Und das klingt dann so: "Treffpunkt Fußgängerzone / Konsumentenstrafbataillone / Auf den Dächern Richtmikrofone." 1981 wären sie damit in Dieter Thomas Hecks "Hitparade" die Nummer eins gewesen.
"Bild"-Schlagzeilen als Hardcore-Punk
Retromanie trifft auf Schizophrenie: Ein gewisser pathologischer Zug ist dem Bandprojekt nicht abzusprechen. Auf einem ihrer ersten acht Alben spielen Boning und Di Gioia zum Beispiel astreinen Afro-Beat, aufgenommen mit einem alten Vierspurgerät. Ein zäher, rumpelnder unkaputtbarer Groove. "Wir wähnten uns in einem fensterlosen Proberaum im Kinshasa der späten Siebziger", beschreibt Boning die Aufnahmesession.
Nachdem die Aufnahmen fertig waren, holte man den Schlagerstar Tony Marshall, der über den Highlife-Beat zu singen versuchte. Viele gemeinsame Stücke sind dabei nicht herausgekommen. Marshall raunt beschwipst über den rauschhaften Highilfe-Beat: "Schöne Maid / hast du heut für mich Zeit." Statt mehr zu singen, lud die Spaßkanone die beiden dann zum Stammgriechen ein, wo er ihnen ein Hinterzimmer zeigte, das komplett mit Tony-Marshall-Devotionalen gefüllt war.

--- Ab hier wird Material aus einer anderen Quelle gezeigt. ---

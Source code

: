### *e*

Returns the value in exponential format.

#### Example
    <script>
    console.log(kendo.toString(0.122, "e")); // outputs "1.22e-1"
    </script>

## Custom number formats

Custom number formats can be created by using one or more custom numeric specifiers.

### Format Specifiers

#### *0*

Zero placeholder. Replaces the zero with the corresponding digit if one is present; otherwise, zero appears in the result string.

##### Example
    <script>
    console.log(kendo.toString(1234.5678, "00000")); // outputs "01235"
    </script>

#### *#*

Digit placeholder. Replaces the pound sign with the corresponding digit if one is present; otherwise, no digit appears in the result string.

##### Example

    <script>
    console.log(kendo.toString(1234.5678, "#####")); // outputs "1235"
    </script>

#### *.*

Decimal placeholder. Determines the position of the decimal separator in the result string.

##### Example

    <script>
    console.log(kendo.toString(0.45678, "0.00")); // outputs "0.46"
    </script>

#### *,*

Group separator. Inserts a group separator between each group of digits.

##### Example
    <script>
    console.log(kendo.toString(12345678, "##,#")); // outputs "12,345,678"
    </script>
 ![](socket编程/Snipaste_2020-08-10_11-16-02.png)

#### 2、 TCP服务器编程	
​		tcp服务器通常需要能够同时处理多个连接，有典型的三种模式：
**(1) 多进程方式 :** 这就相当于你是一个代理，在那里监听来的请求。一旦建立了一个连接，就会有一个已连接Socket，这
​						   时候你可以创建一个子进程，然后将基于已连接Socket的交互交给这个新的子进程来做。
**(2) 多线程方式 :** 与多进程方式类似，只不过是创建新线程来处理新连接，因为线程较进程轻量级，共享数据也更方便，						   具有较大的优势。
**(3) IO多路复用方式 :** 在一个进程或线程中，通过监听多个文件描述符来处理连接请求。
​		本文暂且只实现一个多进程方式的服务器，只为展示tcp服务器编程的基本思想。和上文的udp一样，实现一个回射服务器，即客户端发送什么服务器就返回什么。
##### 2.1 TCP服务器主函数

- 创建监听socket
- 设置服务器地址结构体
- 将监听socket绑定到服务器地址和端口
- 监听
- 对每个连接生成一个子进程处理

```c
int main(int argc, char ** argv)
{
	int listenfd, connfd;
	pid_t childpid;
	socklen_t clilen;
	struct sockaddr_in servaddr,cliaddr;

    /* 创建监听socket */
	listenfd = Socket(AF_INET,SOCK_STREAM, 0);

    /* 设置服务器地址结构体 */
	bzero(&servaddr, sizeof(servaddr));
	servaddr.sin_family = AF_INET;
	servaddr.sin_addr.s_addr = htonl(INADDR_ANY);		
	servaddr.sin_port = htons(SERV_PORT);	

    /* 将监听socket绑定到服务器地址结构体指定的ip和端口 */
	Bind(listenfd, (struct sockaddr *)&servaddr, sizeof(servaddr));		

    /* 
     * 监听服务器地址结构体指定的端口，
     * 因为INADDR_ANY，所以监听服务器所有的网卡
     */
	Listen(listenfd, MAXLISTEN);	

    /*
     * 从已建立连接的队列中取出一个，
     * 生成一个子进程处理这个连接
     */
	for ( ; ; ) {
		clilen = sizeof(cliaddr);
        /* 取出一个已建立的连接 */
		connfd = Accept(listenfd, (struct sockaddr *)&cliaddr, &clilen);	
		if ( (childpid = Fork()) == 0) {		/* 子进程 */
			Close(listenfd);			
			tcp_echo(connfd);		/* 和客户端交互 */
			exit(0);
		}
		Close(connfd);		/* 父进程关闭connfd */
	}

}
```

Vom Schlagerkönig zum Schlagzeilenpunk: Auf dem Werk "Bild-Punk" vertonen Hobby Headlines von Deutschlands größter Boulevardzeitung als ultrakurze, extrem präzise Hardcore-Stücke. Vorbild ist der 17-sekündige Hit "I Like Food" der kalifornischen Punklegende The Descendents. Wenn es wahr ist, dass die Balkenschrift-Erregungslyrik der "Bild"-Zeitung eine Kunstform ist, dann finden Hobby eine hintersinnige Übersetzungen in die Musik: populistischer Schmäh als linksradikaler Hardcore-Punk. So schreit Boning zum Beispiel: "TV-Star Jean Pütz, eins, zwei, drei, vier: So kam ich in die Puff-Akte."
Der Sportsgeist von Boning und Di Gioia ist beachtlich. Das jetzt ebenfalls im ersten Schwung veröffentlichte Hobby-Album "Baroque" etwa entstand nur deshalb, weil die beiden Musiker bei einer Fotosession Bilder mit Gehrock und Perücke schießen ließen, die ihnen so gut gefielen, dass sie versuchten, auch entsprechende Musik zu komponieren und aufzunehmen. Von einem Kirchenmusiker aus Dresden kauften sie dann, so Boning, ein abgeschlagenes "Lindholm"-Cembalo im Resopallook, das den Geist der späten DDR atmete.
Generell wird der Instrumentenpark von Hobby kontinuierlich vergrößert. Zuletzt erwarb man zwei identische 69-Euro-Keyboards, mit denen die beiden Künstler für eine synchrone Performance auf der Bühne stehen wollen. Für den August ist eine große Welttournee geplant, Daten sind leider noch nicht bekannt.